What this task involves
Would you return every line of the listing below that has "BetterDoctors" in it?

Extracted material
● ● ●

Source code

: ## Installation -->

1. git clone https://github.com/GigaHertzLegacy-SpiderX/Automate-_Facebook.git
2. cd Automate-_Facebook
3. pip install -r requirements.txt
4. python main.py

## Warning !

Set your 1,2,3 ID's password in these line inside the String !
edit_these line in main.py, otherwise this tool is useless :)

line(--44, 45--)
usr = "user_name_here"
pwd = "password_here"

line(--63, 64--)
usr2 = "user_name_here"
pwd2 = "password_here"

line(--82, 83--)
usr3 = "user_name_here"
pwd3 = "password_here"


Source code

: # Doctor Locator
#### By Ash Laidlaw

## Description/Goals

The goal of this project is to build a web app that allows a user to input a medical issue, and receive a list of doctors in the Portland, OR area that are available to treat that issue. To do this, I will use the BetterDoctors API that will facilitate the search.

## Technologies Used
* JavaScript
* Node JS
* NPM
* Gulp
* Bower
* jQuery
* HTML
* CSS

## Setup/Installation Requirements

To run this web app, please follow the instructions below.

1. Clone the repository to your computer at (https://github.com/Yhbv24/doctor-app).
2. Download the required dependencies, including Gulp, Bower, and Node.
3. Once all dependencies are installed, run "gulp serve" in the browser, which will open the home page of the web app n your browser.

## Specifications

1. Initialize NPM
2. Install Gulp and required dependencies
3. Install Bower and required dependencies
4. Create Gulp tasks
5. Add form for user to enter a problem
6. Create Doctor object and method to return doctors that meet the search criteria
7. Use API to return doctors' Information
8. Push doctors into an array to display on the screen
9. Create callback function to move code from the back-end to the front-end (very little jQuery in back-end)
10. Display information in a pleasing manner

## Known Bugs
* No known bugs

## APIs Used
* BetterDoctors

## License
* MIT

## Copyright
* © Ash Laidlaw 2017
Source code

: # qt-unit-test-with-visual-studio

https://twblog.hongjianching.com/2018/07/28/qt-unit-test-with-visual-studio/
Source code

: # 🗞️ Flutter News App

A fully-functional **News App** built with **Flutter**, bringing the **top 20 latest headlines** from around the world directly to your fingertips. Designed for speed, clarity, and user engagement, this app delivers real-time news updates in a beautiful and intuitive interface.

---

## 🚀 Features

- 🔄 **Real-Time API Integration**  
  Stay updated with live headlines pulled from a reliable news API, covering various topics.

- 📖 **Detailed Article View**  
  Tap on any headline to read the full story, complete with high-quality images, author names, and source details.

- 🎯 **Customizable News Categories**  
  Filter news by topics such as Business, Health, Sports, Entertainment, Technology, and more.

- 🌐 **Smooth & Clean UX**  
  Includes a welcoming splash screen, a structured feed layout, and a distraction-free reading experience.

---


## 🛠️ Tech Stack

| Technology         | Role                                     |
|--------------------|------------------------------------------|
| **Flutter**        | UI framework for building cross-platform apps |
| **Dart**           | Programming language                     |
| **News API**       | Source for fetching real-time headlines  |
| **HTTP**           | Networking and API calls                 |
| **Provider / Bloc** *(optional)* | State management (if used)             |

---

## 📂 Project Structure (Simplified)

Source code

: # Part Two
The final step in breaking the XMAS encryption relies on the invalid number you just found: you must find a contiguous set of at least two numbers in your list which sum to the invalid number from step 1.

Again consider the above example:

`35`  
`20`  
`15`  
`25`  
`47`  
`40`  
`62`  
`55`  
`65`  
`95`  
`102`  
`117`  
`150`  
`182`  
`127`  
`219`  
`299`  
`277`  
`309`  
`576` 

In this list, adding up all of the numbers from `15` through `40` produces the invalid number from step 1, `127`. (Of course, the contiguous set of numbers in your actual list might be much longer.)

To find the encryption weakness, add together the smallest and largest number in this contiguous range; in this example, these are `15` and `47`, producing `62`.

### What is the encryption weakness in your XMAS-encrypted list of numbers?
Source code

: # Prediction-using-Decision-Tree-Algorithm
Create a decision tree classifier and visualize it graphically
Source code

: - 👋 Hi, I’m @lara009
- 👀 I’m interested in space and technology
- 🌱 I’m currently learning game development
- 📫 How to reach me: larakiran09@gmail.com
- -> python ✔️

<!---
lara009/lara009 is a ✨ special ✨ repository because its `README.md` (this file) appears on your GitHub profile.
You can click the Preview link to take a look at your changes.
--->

● ● ●

Response below
The goal of this project is to build a web app that allows a user to input a medical issue, and receive a list of doctors in the Portland, OR area that are available to treat that issue. To do this, I will use the BetterDoctors API that will facilitate the search.
* BetterDoctors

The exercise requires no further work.